For the multitude of platforms available for simulated microgravity studies, there are associated limitations to biological studies performed using these devices. One of the primary drawbacks is the lack of small vessels to be used for biological experiments on these simulated microgravity platforms. Current procedures for biological studies primarily use relatively large vessels to carry out experiments (e.g., T-25 and T-75 cell culture flasks) [12,13,14,15,16] (Figure 1) or custom-made cell culture vessels [17,18,19]. Comparatively, these larger vessels require a copious amount of cells and cell culture media which is cost intensive, uses large amounts of single use plasticware, and limits biological studies that necessitate smaller amounts of media, for example the analysis of cytokine secretion profiles. Larger vessels also limit the number of experimental replicates (low throughput) to be run concurrently which ultimately requires more time for experimental completion with sufficient statistical relevance and will eliminate batch-to-batch discrepancies between samples. The availability of microvessels for simulated microgravity research is a vital consideration, especially if the experiment is limited by cell number (e.g., primary stem cells) and costly novel drug treatments [20].

Figure 1.

Figure 1

Comparison of experimental setup using conventional large vessels (left) and the designed microvessels (right). Figure depicting a conventional RPM experimental adapted from Buken et al. [13].
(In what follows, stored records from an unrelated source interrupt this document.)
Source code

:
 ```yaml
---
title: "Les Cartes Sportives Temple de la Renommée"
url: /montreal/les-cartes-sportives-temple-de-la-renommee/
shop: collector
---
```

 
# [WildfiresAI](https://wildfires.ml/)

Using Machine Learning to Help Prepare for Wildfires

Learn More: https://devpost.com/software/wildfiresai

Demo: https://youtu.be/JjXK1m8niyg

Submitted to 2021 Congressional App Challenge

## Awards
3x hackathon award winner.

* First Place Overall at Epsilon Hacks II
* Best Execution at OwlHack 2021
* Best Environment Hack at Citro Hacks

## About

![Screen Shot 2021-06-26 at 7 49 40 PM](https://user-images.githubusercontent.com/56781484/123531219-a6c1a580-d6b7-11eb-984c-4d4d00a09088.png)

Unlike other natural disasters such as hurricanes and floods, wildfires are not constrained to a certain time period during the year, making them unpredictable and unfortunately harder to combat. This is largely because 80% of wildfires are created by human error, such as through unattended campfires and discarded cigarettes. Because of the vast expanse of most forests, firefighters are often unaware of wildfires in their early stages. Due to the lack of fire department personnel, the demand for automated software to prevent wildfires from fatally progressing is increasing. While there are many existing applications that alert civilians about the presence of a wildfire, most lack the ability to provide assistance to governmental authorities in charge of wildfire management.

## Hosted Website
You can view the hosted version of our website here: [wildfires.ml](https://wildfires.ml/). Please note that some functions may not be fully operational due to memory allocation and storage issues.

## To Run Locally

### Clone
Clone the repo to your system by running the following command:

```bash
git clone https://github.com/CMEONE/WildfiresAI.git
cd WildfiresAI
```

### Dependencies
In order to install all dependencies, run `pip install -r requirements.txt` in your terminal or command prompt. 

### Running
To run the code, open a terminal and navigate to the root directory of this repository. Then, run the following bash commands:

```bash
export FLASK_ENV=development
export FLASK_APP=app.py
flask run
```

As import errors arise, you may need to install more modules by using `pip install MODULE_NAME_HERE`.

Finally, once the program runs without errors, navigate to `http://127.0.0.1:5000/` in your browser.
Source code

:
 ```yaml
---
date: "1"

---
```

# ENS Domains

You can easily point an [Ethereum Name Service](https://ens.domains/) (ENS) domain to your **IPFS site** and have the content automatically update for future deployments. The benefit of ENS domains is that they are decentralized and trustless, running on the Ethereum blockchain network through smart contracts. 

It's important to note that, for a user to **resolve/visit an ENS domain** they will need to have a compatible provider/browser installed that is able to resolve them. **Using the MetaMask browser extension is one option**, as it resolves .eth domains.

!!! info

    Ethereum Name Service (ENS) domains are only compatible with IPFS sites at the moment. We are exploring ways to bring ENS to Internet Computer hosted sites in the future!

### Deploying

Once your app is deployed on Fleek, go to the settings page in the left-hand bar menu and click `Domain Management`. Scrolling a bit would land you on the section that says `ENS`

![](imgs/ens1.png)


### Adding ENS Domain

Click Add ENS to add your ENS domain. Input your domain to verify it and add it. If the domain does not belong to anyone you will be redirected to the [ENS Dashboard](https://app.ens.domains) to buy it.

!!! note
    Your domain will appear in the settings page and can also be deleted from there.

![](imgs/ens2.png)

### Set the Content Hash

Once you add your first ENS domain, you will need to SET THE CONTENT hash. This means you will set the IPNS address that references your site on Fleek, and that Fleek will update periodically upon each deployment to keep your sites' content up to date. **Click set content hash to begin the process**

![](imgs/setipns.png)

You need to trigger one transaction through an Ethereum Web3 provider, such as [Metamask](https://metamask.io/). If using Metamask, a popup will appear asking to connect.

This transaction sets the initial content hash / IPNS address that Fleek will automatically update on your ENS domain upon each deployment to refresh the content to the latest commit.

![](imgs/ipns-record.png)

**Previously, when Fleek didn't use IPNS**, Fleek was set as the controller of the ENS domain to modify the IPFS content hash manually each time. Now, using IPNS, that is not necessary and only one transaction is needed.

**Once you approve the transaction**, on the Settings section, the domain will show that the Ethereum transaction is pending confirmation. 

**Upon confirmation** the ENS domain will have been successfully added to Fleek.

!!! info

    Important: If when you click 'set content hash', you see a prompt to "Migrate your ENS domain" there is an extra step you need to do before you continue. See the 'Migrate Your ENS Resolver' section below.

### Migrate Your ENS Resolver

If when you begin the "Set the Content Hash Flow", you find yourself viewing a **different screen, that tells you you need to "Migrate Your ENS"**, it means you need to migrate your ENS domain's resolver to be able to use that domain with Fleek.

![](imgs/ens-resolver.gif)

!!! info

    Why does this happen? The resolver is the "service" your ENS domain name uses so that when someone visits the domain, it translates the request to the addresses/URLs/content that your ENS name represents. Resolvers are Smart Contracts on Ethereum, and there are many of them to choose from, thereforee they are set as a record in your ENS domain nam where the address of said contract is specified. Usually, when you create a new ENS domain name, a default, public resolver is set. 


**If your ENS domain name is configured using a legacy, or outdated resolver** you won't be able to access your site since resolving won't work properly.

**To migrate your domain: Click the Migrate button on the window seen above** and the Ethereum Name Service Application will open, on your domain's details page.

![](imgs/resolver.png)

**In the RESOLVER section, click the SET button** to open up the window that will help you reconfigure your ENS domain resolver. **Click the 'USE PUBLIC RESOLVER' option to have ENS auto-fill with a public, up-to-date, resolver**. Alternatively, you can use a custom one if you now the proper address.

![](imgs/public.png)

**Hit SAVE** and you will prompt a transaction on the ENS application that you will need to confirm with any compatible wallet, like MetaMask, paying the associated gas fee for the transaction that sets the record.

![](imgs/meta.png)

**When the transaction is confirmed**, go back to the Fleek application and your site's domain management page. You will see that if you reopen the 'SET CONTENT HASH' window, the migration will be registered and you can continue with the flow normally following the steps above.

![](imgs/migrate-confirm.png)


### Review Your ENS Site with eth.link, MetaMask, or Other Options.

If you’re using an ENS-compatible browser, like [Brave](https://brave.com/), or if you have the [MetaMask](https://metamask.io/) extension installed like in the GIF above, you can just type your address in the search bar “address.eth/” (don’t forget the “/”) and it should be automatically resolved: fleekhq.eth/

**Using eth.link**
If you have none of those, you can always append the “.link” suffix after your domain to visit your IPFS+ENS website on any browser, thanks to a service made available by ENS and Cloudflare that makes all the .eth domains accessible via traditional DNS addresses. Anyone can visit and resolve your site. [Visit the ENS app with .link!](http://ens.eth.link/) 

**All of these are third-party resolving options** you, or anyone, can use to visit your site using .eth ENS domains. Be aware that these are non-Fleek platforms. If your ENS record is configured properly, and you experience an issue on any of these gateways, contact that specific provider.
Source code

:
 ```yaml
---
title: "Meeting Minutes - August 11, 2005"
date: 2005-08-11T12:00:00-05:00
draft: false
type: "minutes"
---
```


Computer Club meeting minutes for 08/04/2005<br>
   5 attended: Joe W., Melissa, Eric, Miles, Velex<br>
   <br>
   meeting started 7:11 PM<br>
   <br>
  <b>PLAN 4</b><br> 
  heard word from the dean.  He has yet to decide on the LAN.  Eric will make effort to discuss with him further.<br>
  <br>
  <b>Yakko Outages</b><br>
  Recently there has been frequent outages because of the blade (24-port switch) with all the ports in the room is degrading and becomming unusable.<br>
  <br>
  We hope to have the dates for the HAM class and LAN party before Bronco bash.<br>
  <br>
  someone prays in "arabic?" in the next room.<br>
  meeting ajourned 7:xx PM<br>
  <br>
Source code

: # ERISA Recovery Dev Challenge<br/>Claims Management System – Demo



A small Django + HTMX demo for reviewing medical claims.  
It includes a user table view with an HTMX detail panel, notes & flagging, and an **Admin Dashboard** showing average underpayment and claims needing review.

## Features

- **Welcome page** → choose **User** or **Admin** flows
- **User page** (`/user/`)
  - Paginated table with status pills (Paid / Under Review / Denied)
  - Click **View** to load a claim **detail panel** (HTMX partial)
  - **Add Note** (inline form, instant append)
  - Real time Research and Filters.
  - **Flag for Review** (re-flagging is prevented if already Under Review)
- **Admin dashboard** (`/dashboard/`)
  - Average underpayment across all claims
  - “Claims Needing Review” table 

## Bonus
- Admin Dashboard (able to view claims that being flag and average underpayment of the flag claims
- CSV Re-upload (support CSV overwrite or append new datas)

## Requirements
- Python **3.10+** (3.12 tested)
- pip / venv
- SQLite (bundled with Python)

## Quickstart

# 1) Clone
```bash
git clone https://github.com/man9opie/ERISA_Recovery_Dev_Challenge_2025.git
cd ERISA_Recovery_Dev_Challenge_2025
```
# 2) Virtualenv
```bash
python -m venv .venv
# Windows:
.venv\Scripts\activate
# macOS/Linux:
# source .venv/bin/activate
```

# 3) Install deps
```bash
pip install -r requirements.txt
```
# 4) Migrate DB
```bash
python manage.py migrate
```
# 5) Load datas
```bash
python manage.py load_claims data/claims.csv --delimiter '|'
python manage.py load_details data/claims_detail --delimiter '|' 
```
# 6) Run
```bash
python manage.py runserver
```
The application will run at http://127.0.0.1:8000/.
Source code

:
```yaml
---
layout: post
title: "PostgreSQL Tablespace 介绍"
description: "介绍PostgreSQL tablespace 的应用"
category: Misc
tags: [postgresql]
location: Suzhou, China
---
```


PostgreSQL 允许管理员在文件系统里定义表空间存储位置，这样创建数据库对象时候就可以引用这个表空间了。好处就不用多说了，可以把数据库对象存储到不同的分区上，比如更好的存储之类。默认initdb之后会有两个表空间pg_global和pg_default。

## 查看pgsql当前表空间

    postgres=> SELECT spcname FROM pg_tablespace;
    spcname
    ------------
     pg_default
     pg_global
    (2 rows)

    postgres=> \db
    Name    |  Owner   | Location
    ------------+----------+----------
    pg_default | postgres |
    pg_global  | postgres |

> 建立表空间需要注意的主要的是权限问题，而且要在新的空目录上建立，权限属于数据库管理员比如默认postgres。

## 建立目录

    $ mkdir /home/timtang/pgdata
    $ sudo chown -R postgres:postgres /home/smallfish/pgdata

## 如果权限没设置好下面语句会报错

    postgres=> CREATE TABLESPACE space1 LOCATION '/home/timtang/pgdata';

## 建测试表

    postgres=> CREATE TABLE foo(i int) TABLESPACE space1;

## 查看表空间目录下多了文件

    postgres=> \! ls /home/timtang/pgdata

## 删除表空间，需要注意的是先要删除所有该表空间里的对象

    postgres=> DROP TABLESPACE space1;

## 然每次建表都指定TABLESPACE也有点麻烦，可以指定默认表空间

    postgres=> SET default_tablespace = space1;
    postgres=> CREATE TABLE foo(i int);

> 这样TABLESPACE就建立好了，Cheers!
This work aimed to design a versatile custom-made biocompatible microvessel that allows for cell-based research to be performed on the RPM, as well as other simulated microgravity platforms. It can also be further used for experimental runs on other dynamic platforms. Designing a microvessel that is compatible with smaller sample volumes would allow for more high-throughput experiments to take place, with the additional benefit of utilizing fewer biological materials.

2. Results and Discussion

As mentioned above, biological experiments on simulated microgravity platforms often utilize large vessels for samples which hinders the ability to perform high-throughput experiments (Figure 1). This also limits samples from being positioned equidistant from the center of the platform where centrifugal forces are negligible [21]. Due to centrifugal forces, fluid motion has been shown to appear in large vessels (e.g., T25 flasks) [22]. Hence, we would expect a lower degree of fluid motion to appear in smaller vessels [20,23]. In this work, the microvessel is designed to allow for high-throughput biological assays to be performed while limiting the use of consumables. RPM experiments using conventional large vessels and the designed microvessels are depicted in Figure 1. To successfully fabricate this easy-to-use microvessel, material biocompatibility was first assessed by cell viability and immune response assays towards the materials. Subsequently, the microvessel was designed using the suitable materials to have the optimum orifice diameter which allows for gas exchange and prevents loss of liquid/cell culture media. This microvessel was then tested for its effect on long-term cell viability, proliferation and risk for developing hypoxic conditions.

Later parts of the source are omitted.